Once you have been arrested, you will be transported to the jail or police station. At that time, you will be asked to submit to a chemical test to determine if you have alcohol and/or a controlled substance in your system. There are three types of chemical tests – blood, breath, and urine. The most commonly used, by far, is a breath test. Urine tests are rarely used anymore. A blood test could be used under certain circumstances, such as if you are unconscious as a result of injuries from an accident or because you are too intoxicated. A blood test will also be used if the officer suspects you are under the influence of a controlled substance because a breath test can only detect alcohol. Because a blood test requires a healthcare professional to perform and is more expensive and invasive, they are only used when a breath test will not suffice.
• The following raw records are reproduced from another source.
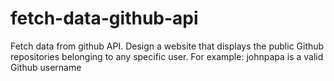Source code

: # fetch-data-github-api
Fetch data from github API. Design a website that displays the public Github repositories belonging to any specific user. For example: johnpapa is a valid Github username
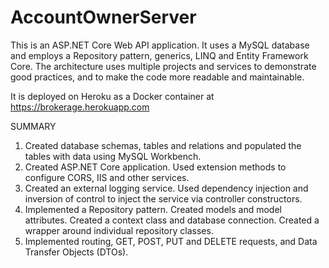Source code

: # AccountOwnerServer

This is an ASP.NET Core Web API application. It uses a MySQL database and employs a Repository pattern, generics, LINQ and Entity Framework Core. The architecture uses multiple projects and services to demonstrate good practices, and to make the code more readable and maintainable.

It is deployed on Heroku as a Docker container at https://brokerage.herokuapp.com

SUMMARY
1. Created database schemas, tables and relations and populated the tables with data using MySQL Workbench.
1. Created ASP.NET Core application. Used extension methods to configure CORS, IIS and other services.
1. Created an external logging service. Used dependency injection and inversion of control to inject the service via controller constructors.
1. Implemented a Repository pattern. Created models and model attributes. Created a context class and database connection. Created a wrapper around individual repository classes.
1. Implemented routing, GET, POST, PUT and DELETE requests, and Data Transfer Objects (DTOs).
In most instances, however, you will be asked to submit to a standard breath test. A breath test works by detecting alcohol in the breath you expel when you breathe. When you ingest alcohol, it is absorbed into your bloodstream. As the blood circulates through your body, it passes through your lungs. Because alcohol is volatile, meaning it evaporates from a solution, when it passes through your lungs the alcohol in your blood moves across the membranes of your lung’s air sacs (alveoli) into the air. This, in turn, means the air you breath out will have traces of alcohol on it if you have alcohol in your bloodstream. A chemical breath test requires you to breathe into a machine specially made to test the amount of alcohol present in your breath when you breathe out. The results of the test are measured as your “breath alcohol concentration”, or BAC. In the State of Nebraska, a BAC level of 0.08 percent or higher can be used against you as proof that you were driving under the influence.
Can I Refuse to Submit to a Chemical Test?
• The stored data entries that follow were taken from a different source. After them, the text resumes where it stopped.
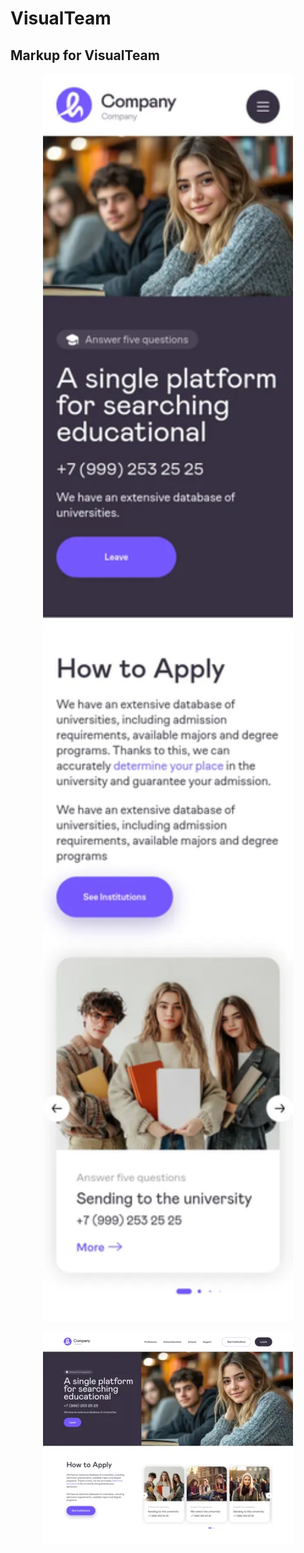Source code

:# VisualTeam

## Markup for VisualTeam


<p align="center">
  <a href="./visualteam-mobile-400.webp" target="blank"><img src="./visualteam-mobile-400.webp" width="400" alt="Image" /></a>
</p>
<p align="center">
 <a href="./visualteam-web-400.webp" target="blank"><img src="./visualteam-web-400.webp" width="400" alt="Image" /></a>
</p>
Yes, however Nebraska has an implied consent law of which you should be aware. In essence, the implied consent law states that if you operate a motor vehicle, or have a motor vehicle under your control, you have given your implied consent to submit to a chemical test to determine if alcohol or drugs are in your system. That does not mean you cannot refuse a chemical test though. You do have the right to refuse to consent to a chemical test. However, there are penalties associated with refusal, including suspending your driving privileges. In addition, your refusal to submit to a chemical test can be introduced at trial by the prosecution as proof of your guilt.
Can a Sarpy County DUI Attorney Help Me?
If you have failed or refused to take a chemical test, you should consult with a Sarpy County DUI attorney as soon as possible to decide what your legal options are. If the officer claimed you refused the chemical test, but you disagree with that claim, time is of the essence because you only have a short period of time within which to challenge the refusal claim.
If you have been charged with driving under the influence, or DUI, in Nebraska contact the Petersen Law Office 24 hours a day at 402-513-2180 to discuss your case with an experienced Omaha DUI attorney.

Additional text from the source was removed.